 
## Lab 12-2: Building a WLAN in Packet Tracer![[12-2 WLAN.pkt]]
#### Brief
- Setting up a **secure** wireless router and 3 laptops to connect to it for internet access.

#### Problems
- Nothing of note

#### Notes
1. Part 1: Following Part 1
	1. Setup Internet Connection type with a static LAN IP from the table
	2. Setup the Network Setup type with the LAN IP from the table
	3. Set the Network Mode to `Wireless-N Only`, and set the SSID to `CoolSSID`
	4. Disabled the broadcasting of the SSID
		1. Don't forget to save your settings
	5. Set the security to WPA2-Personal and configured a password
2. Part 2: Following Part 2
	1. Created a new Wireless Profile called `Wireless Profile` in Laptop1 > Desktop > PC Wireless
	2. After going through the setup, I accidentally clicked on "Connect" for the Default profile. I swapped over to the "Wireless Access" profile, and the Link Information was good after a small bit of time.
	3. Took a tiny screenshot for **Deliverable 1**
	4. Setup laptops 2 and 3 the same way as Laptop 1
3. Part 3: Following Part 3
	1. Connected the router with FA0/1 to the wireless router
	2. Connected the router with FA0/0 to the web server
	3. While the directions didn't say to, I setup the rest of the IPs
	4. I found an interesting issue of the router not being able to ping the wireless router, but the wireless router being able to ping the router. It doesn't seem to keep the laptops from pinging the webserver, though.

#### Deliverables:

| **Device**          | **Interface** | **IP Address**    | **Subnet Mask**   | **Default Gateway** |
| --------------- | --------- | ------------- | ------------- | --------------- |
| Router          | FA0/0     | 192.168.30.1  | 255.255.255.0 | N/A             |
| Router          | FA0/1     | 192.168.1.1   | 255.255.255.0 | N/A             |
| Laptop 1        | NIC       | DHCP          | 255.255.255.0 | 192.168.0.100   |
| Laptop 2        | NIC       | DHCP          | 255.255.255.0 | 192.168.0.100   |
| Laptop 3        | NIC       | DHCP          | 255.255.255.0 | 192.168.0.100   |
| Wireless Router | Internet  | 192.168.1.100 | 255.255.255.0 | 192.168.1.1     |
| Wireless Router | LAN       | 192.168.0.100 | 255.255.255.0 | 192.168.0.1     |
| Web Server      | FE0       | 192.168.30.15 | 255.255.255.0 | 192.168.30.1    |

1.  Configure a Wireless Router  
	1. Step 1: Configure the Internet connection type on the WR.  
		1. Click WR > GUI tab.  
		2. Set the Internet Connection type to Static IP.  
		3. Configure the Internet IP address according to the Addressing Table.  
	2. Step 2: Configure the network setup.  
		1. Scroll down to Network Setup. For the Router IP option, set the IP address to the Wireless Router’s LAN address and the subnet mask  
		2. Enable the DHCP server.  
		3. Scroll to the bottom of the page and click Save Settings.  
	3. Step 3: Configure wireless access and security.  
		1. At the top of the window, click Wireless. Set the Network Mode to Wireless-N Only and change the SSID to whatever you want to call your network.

○ ○ ○ ○

» **WHAT NEEDS TO BE DONE**
Show the lines of the data that hold the word "your".

» **EXERCISE RESULT**
		1. Don't forget to save your settings
		1. At the top of the window, click Wireless. Set the Network Mode to Wireless-N Only and change the SSID to whatever you want to call your network.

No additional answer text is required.